[Start of Attachment]
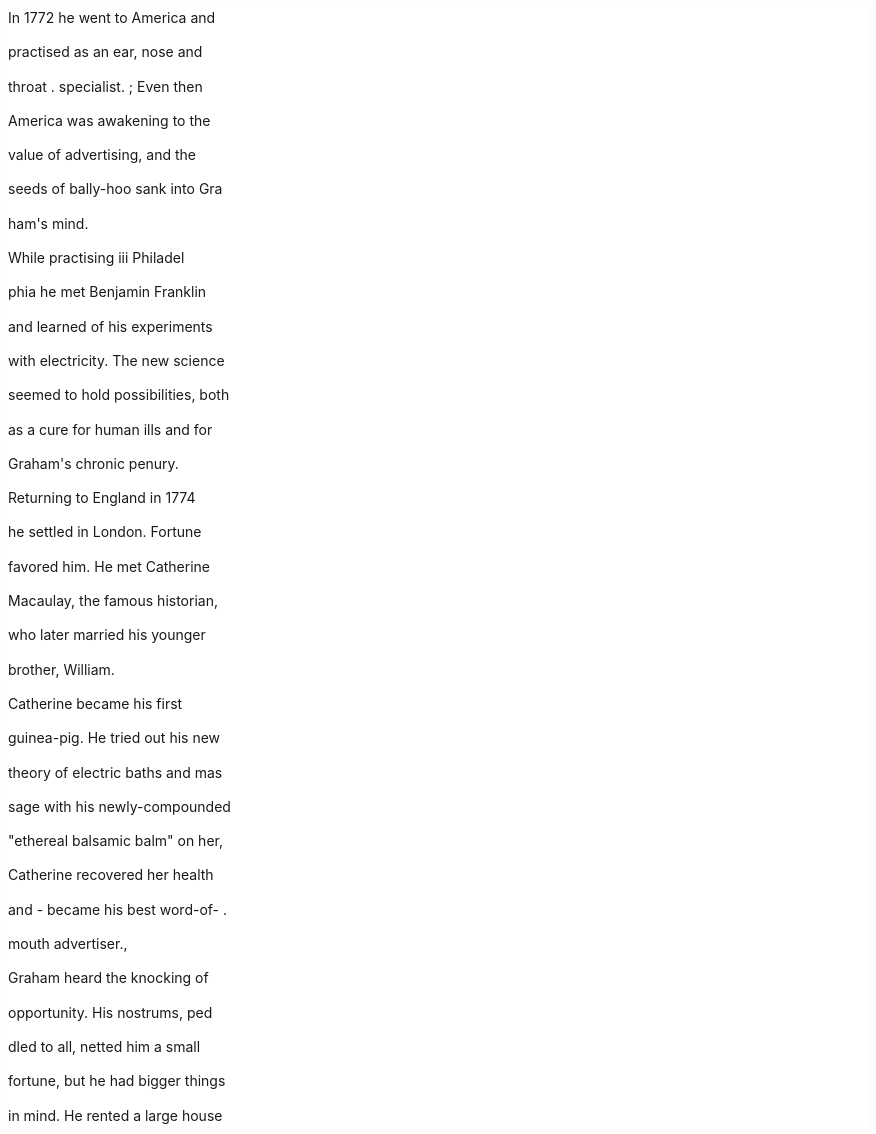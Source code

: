 In 1772 he went to America and

practised as an ear, nose and

throat . specialist. ; Even then

America was awakening to the

value of advertising, and the

seeds of bally-hoo sank into Gra

ham's mind.

While practising iii Philadel

phia he met Benjamin Franklin

and learned of his experiments

with electricity. The new science

seemed to hold possibilities, both

as a cure for human ills and for

Graham's chronic penury.

Returning to England in 1774

he settled in London. Fortune

favored him. He met Catherine

Macaulay, the famous historian,

who later married his younger

brother, William.

Catherine became his first

guinea-pig. He tried out his new

theory of electric baths and mas

sage with his newly-compounded

"ethereal balsamic balm" on her,

Catherine recovered her health

and - became his best word-of- .

mouth advertiser.,

Graham heard the knocking of

opportunity. His nostrums, ped

dled to all, netted him a small

fortune, but he had bigger things

in mind. He rented a large house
[End of Attachment]
**Activity**
Your copy should match the records above exactly, except that it contains no pictures.

**Task output**
Source code

: In 1772 he went to America and

practised as an ear, nose and

throat . specialist. ; Even then

America was awakening to the

value of advertising, and the

seeds of bally-hoo sank into Gra

ham's mind.

While practising iii Philadel

phia he met Benjamin Franklin

and learned of his experiments

with electricity. The new science

seemed to hold possibilities, both

as a cure for human ills and for

Graham's chronic penury.

Returning to England in 1774

he settled in London. Fortune

favored him. He met Catherine

Macaulay, the famous historian,

who later married his younger

brother, William.

Catherine became his first

guinea-pig. He tried out his new

theory of electric baths and mas

sage with his newly-compounded

"ethereal balsamic balm" on her,

Catherine recovered her health

and - became his best word-of- .

mouth advertiser.,

Graham heard the knocking of

opportunity. His nostrums, ped

dled to all, netted him a small

fortune, but he had bigger things

in mind. He rented a large house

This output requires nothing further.